All in all, a great deal of progress has been made in raising awareness of both the facts of climate change and its causes in the private sector. However, relatively few corporations and the national governments to whom they provide taxes to have been willing to expend the capital on climate change that disrupting long-established arrangements would entail. Workers would lose jobs, communities would lose livelihoods, companies would go out of business, and nations would lose tax revenues needed to run the government, maintain the armed forces, and pay the politicians. Most politicians, like most corporate executives, have a short-term focus. Neither can easily see that it is in their long-term interest to address the looming climate catastrophe sooner rather than later.
Momentum, however, is building for private-sector action on climate change. The March 22–25 2021 Ceres Conference and the Climate Investment Summit in September 2021[5] are important venues for the expansion of corporate commitments. Day Two of President Biden’s Climate Ambition Summit on April 23–24, 2021 brought Bill Gates and corporate leaders together to up their climate change action pledges. The time for the private sector to fulfill their leadership role in climate is now.
Next Time for the Private Sector to Step Up: The 26th Conference of the Parties of the UN Framework Convention on Climate Change in Glascow, UK, November, 2021.
[1] https://www.ceres.org/our-work/climate-change, Climate Crisis, Ceres.
[2] https://www.un.org/partnerships/, United Nations Office for Partnerships.
[3] https://www.climaterealityproject.org/, Climate Reality Project.
[4] https://www.osc.state.ny.us/files/about/pdf/green-strategic-investment-program.pdf, Green Strategic Investment Program Fact Sheet.
[5] https://www.climateinvestmentsummit.org/, Climate Investment Summit.
2 Responses
Doubly-glad to see your Senior Editor back on-line! First, for choosing a critical climate change subject easy for mainstream to consider abstruse. And second for sharing the benefits of his tracking over time to enlarge readers’ awareness of increasing momentum.

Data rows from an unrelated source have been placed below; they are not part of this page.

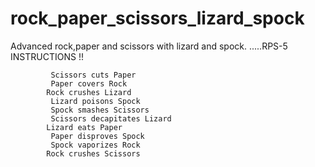 # rock_paper_scissors_lizard_spock
Advanced rock,paper and scissors with lizard and spock. .....RPS-5
	 INSTRUCTIONS !! 


			 Scissors cuts Paper
			 Paper covers Rock
			Rock crushes Lizard
			 Lizard poisons Spock
			 Spock smashes Scissors
			 Scissors decapitates Lizard
			Lizard eats Paper
			 Paper disproves Spock
			 Spock vaporizes Rock
			Rock crushes Scissors
 
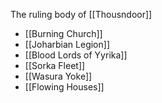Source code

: The ruling body of [[Thousndoor]]
- [[Burning Church]]
- [[Joharbian Legion]]
- [[Blood Lords of Yyrika]]
- [[Sorka Fleet]]
- [[Wasura Yoke]]
- [[Flowing Houses]]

I hadn’t known of the Investors Summit’s existence, much less their several successful conferences. GR discerns an encouraging trend for investors to divest from fossil-fuels into such instruments as exchange-traded funds (ETFs) with attractive Environmental, Social, Governance ethics (ESG). He comments that while billions are commendable, trillions are needed to achieve Paris Climate goals! He recognizes that raising awareness of the choice and need to divert funds from fossil-fuel entities is an achievement in itself. He rightly identifies short-term corporate thinking as inimical to sustainability. And documents real progress with peak meetings, important topics, key speakers and big dollars. Well Done, George, Welcome Back!
Thanks for your in=depth reply! And for pointing out how essential George Ropes is to ClimateYou.